Flux, built by the MIT Solar Electric Vehicle Team, was recently unveiled at Johnson Rink in preparation for its participation in the American Solar Challenge.
|In January, Flux and the MIT Solar Electric Vehicle Team went on a road-testing trip in Georgia. Photo courtesy of the MIT Solar Electric Vehicle Team|
On a recent April afternoon, MIT sophomore Francis Wang drove out of the Edgerton Center’s Area 51 garage, took a left on Massachusetts Avenue, a right onto Albany Street, and then a left through the wide doors into Johnson Rink.
His ride: Flux, the 14th solar car built mostly by hand, thanks to CNC machines and countless hours in the student shop.
The April 26 unveiling marked the official debut of Flux, an asymmetrical solar car that will race in the American Solar Challenge (ASC) in July.

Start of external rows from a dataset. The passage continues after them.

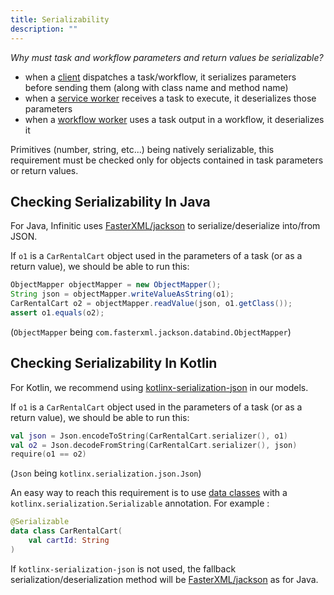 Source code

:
 ```yaml
---
title: Serializability
description: ""
---
```


_Why must task and workflow parameters and return values be serializable?_

- when a [client](/docs/introduction/terminology#client) dispatches a task/workflow, it serializes parameters before sending them (along with class name and method name)
- when a [service worker](/docs/introduction/terminology#worker) receives a task to execute, it deserializes those parameters
- when a [workflow worker](/docs/introduction/terminology#worker) uses a task output in a workflow, it deserializes it

Primitives (number, string, etc...) being natively serializable, this requirement must be checked only for objects contained in task parameters or return values.

## Checking Serializability In Java

For Java, Infinitic uses [FasterXML/jackson](https://github.com/FasterXML/jackson-docs) to serialize/deserialize into/from JSON.

If `o1` is a `CarRentalCart` object used in the parameters of a task (or as a return value), we should be able to run this:

```java
ObjectMapper objectMapper = new ObjectMapper();
String json = objectMapper.writeValueAsString(o1);
CarRentalCart o2 = objectMapper.readValue(json, o1.getClass());
assert o1.equals(o2);
```

(`ObjectMapper` being `com.fasterxml.jackson.databind.ObjectMapper`)

## Checking Serializability In Kotlin

For Kotlin, we recommend using [kotlinx-serialization-json](https://github.com/Kotlin/kotlinx.serialization/blob/master/docs/serialization-guide.md) in our models.

If `o1` is a `CarRentalCart` object used in the parameters of a task (or as a return value), we should be able to run this:

```kotlin
val json = Json.encodeToString(CarRentalCart.serializer(), o1)
val o2 = Json.decodeFromString(CarRentalCart.serializer(), json)
require(o1 == o2)
```

(`Json` being `kotlinx.serialization.json.Json`)

An easy way to reach this requirement is to use [data classes](https://kotlinlang.org/docs/reference/data-classes.html) with a `kotlinx.serialization.Serializable` annotation. For example :

```kotlin
@Serializable
data class CarRentalCart(
    val cartId: String
)
```

If `kotlinx-serialization-json` is not used, the fallback serialization/deserialization method will be [FasterXML/jackson](https://github.com/FasterXML/jackson-docs) as for Java.

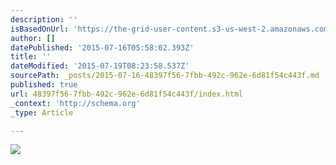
 ```yaml
---
description: ''
isBasedOnUrl: 'https://the-grid-user-content.s3-us-west-2.amazonaws.com/96bb0abb-6da7-49ce-8b9e-e137008ef351.jpg'
author: []
datePublished: '2015-07-16T05:58:02.393Z'
title: ''
dateModified: '2015-07-19T08:23:58.537Z'
sourcePath: _posts/2015-07-16-48397f56-7fbb-492c-962e-6d81f54c443f.md
published: true
url: 48397f56-7fbb-492c-962e-6d81f54c443f/index.html
_context: 'http://schema.org'
_type: Article

---
```

![](https://the-grid-user-content.s3-us-west-2.amazonaws.com/96bb0abb-6da7-49ce-8b9e-e137008ef351.jpg) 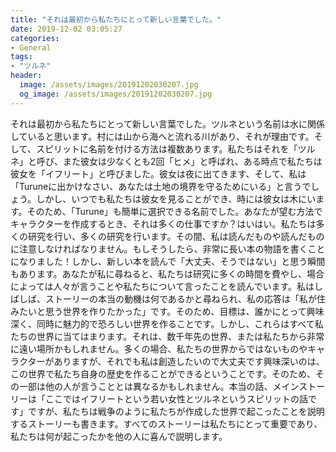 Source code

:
 ```yaml
---
title: "それは最初から私たちにとって新しい言葉でした。"
date: 2019-12-02 03:05:27
categories:
- General
tags:
- "ツルネ"
header:
  image: /assets/images/20191202030207.jpg
  og_image: /assets/images/20191202030207.jpg
---
```


それは最初から私たちにとって新しい言葉でした。ツルネという名前は水に関係していると思います。村には山から海へと流れる川があり、それが理由です。そして、スピリットに名前を付ける方法は複数あります。私たちはそれを「ツルネ」と呼び、また彼女は少なくとも2回「ヒメ」と呼ばれ、ある時点で私たちは彼女を「イフリート」と呼びました。彼女は夜に出てきます、そして、私は「Turuneに出かけなさい、あなたは土地の境界を守るためにいる」と言うでしょう。しかし、いつでも私たちは彼女を見ることができ、時には彼女は木にいます。そのため、「Turune」も簡単に選択できる名前でした。あなたが望む方法でキャラクターを作成するとき、それは多くの仕事ですか？はいはい。私たちは多くの研究を行い、多くの研究を行います。その間、私は読んだものや読んだものに注意しなければなりません。もしそうしたら、非常に長い本の物語を書くことになりました！しかし、新しい本を読んで「大丈夫、そうではない」と思う瞬間もあります。あなたが私に尋ねると、私たちは研究に多くの時間を費やし、場合によっては人々が言うことや私たちについて言ったことを読んでいます。私はしばしば、ストーリーの本当の動機は何であるかと尋ねられ、私の応答は「私が住みたいと思う世界を作りたかった」です。そのため、目標は、誰かにとって興味深く、同時に魅力的で恐ろしい世界を作ることです。しかし、これらはすべて私たちの世界に当てはまります。それは、数千年先の世界、または私たちから非常に遠い場所かもしれません。多くの場合、私たちの世界からではないものやキャラクターがありますが、それでも私は創造したいので大丈夫です興味深いのは、この世界で私たち自身の歴史を作ることができるということです。そのため、その一部は他の人が言うこととは異なるかもしれません。本当の話、メインストーリーは「ここではイフリートという若い女性とツルネというスピリットの話です」ですが、私たちは戦争のように私たちが作成した世界で起こったことを説明するストーリーも書きます。すべてのストーリーは私たちにとって重要であり、私たちは何が起こったかを他の人に喜んで説明します。
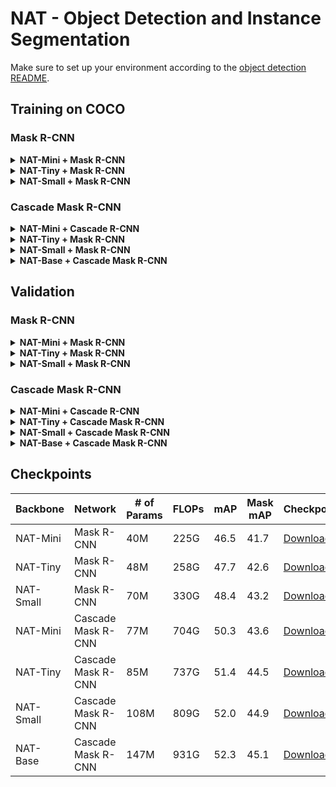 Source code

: # NAT - Object Detection and Instance Segmentation

Make sure to set up your environment according to the [object detection README](README.md).

## Training on COCO

### Mask R-CNN
<details>
<summary>
<b>NAT-Mini + Mask R-CNN</b>
</summary>

```shell
./dist_train.sh configs/nat/mask_rcnn_nat_mini_3x_coco.py $NUM_GPUS --cfg-options data.samples_per_gpu=$((16/$NUM_GPUS)) data.workers_per_gpu=$((16/$NUM_GPUS))
```
</details>
<details>
<summary>
<b>NAT-Tiny + Mask R-CNN</b>
</summary>

```shell
./dist_train.sh configs/nat/mask_rcnn_nat_tiny_3x_coco.py $NUM_GPUS --cfg-options data.samples_per_gpu=$((16/$NUM_GPUS)) data.workers_per_gpu=$((16/$NUM_GPUS))
```
</details>
<details>
<summary>
<b>NAT-Small + Mask R-CNN</b>
</summary>

```shell
./dist_train.sh configs/nat/mask_rcnn_nat_small_3x_coco.py $NUM_GPUS --cfg-options data.samples_per_gpu=$((16/$NUM_GPUS)) data.workers_per_gpu=$((16/$NUM_GPUS))
```
</details>

### Cascade Mask R-CNN
<details>
<summary>
<b>NAT-Mini + Cascade R-CNN</b>
</summary>

```shell
./dist_train.sh configs/nat/cascade_mask_rcnn_nat_mini_3x_coco.py $NUM_GPUS --cfg-options data.samples_per_gpu=$((16/$NUM_GPUS)) data.workers_per_gpu=$((16/$NUM_GPUS))
```
</details>
<details>
<summary>
<b>NAT-Tiny + Mask R-CNN</b>
</summary>

```shell
./dist_train.sh configs/nat/cascade_mask_rcnn_nat_tiny_3x_coco.py $NUM_GPUS --cfg-options data.samples_per_gpu=$((16/$NUM_GPUS)) data.workers_per_gpu=$((16/$NUM_GPUS))
```
</details>
<details>
<summary>
<b>NAT-Small + Mask R-CNN</b>
</summary>

```shell
./dist_train.sh configs/nat/cascade_mask_rcnn_nat_small_3x_coco.py $NUM_GPUS --cfg-options data.samples_per_gpu=$((16/$NUM_GPUS)) data.workers_per_gpu=$((16/$NUM_GPUS))
```
</details>
<details>
<summary>
<b>NAT-Base + Cascade Mask R-CNN</b>
</summary>

```shell
./dist_train.sh configs/nat/cascade_mask_rcnn_nat_base_3x_coco.py $NUM_GPUS --cfg-options data.samples_per_gpu=$((16/$NUM_GPUS)) data.workers_per_gpu=$((16/$NUM_GPUS))
```
</details>

## Validation
### Mask R-CNN
<details>
<summary>
<b>NAT-Mini + Mask R-CNN</b>
</summary>

```shell
./dist_test.sh \
    configs/nat/mask_rcnn_nat_mini_3x_coco.py \
    http://ix.cs.uoregon.edu/~alih/nat/checkpoints/DET/nat_mini_maskrcnn.pth \
    $NUM_GPUS \
    --eval bbox segm
```
</details>
<details>
<summary>
<b>NAT-Tiny + Mask R-CNN</b>
</summary>

```shell
./dist_test.sh \
    configs/nat/mask_rcnn_nat_tiny_3x_coco.py \
    http://ix.cs.uoregon.edu/~alih/nat/checkpoints/DET/nat_tiny_maskrcnn.pth \
    $NUM_GPUS \
    --eval bbox segm
```
</details>
<details>
<summary>
<b>NAT-Small + Mask R-CNN</b>
</summary>

```shell
./dist_test.sh \
    configs/nat/mask_rcnn_nat_small_3x_coco.py \
    http://ix.cs.uoregon.edu/~alih/nat/checkpoints/DET/nat_small_maskrcnn.pth \
    $NUM_GPUS \
    --eval bbox segm
```
</details>

### Cascade Mask R-CNN
<details>
<summary>
<b>NAT-Mini + Cascade R-CNN</b>
</summary>

```shell
./dist_test.sh \
    configs/nat/cascade_mask_rcnn_nat_mini_3x_coco.py \
    http://ix.cs.uoregon.edu/~alih/nat/checkpoints/DET/nat_mini_cascademaskrcnn.pth \
    $NUM_GPUS \
    --eval bbox segm
```
</details>
<details>
<summary>
<b>NAT-Tiny + Cascade Mask R-CNN</b>
</summary>

```shell
./dist_test.sh \
    configs/nat/cascade_mask_rcnn_nat_tiny_3x_coco.py \
    http://ix.cs.uoregon.edu/~alih/nat/checkpoints/DET/nat_tiny_cascademaskrcnn.pth \
    $NUM_GPUS \
    --eval bbox segm
```
</details>
<details>
<summary>
<b>NAT-Small + Cascade Mask R-CNN</b>
</summary>

```shell
./dist_test.sh \
    configs/nat/cascade_mask_rcnn_nat_small_3x_coco.py \
    http://ix.cs.uoregon.edu/~alih/nat/checkpoints/DET/nat_small_cascademaskrcnn.pth \
    $NUM_GPUS \
    --eval bbox segm
```
</details>
<details>
<summary>
<b>NAT-Base + Cascade Mask R-CNN</b>
</summary>

```shell
./dist_test.sh \
    configs/nat/cascade_mask_rcnn_nat_base_3x_coco.py \
    http://ix.cs.uoregon.edu/~alih/nat/checkpoints/DET/nat_base_cascademaskrcnn.pth \
    $NUM_GPUS \
    --eval bbox segm
```
</details>

## Checkpoints
| Backbone | Network | # of Params | FLOPs | mAP | Mask mAP | Checkpoint | Config |
|---|---|---|---|---|---|---|---|
| NAT-Mini | Mask R-CNN | 40M | 225G | 46.5 | 41.7 | [Download](http://ix.cs.uoregon.edu/~alih/nat/checkpoints/DET/nat_mini_maskrcnn.pth) | [config.py](configs/nat/mask_rcnn_nat_mini_3x_coco.py) |
| NAT-Tiny | Mask R-CNN | 48M | 258G | 47.7 | 42.6 | [Download](http://ix.cs.uoregon.edu/~alih/nat/checkpoints/DET/nat_tiny_maskrcnn.pth) | [config.py](configs/nat/mask_rcnn_nat_tiny_3x_coco.py) |
| NAT-Small | Mask R-CNN | 70M | 330G | 48.4 | 43.2 | [Download](http://ix.cs.uoregon.edu/~alih/nat/checkpoints/DET/nat_small_maskrcnn.pth) | [config.py](configs/nat/mask_rcnn_nat_small_3x_coco.py) |
| NAT-Mini | Cascade Mask R-CNN | 77M | 704G | 50.3 | 43.6 | [Download](http://ix.cs.uoregon.edu/~alih/nat/checkpoints/DET/nat_mini_cascademaskrcnn.pth) | [config.py](configs/nat/cascade_mask_rcnn_nat_mini_3x_coco.py) |
| NAT-Tiny | Cascade Mask R-CNN | 85M | 737G | 51.4 | 44.5 | [Download](http://ix.cs.uoregon.edu/~alih/nat/checkpoints/DET/nat_tiny_cascademaskrcnn.pth) | [config.py](configs/nat/cascade_mask_rcnn_nat_tiny_3x_coco.py) |
| NAT-Small | Cascade Mask R-CNN | 108M | 809G | 52.0 | 44.9 | [Download](http://ix.cs.uoregon.edu/~alih/nat/checkpoints/DET/nat_small_cascademaskrcnn.pth) | [config.py](configs/nat/cascade_mask_rcnn_nat_small_3x_coco.py) |
| NAT-Base | Cascade Mask R-CNN | 147M | 931G | 52.3 | 45.1 | [Download](http://ix.cs.uoregon.edu/~alih/nat/checkpoints/DET/nat_base_cascademaskrcnn.pth) | [config.py](configs/nat/cascade_mask_rcnn_nat_base_3x_coco.py) |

For the team of 25 students on the MIT Solar Electric Vehicle Team (SEVT), the unveiling was as much a celebration of how far they’ve come and a send-off for how far they want to go. Seventeen hundred miles, to be exact, from Omaha, Nebraska to Bend, Oregon.
Professor J. Kim Vandiver, the Forbes Director of the Edgerton Center and dean for undergraduate research, spoke at the event, and referred to one of the first solar cars, Solectria 4, built by James Worden ’89 in 1988. In fact, about five years before the Edgerton Center was founded, Harold “Doc” Edgerton gave the team space in Building 20.
According to Worden, “unveilings” for solar cars were a little more off-the-cuff back then. Held at Worden’s house in Arlington, Mass., the team performed midnight test runs on Massachusetts Avenue from one end of Arlington to the other on a stretch of flat and straight, car-free road.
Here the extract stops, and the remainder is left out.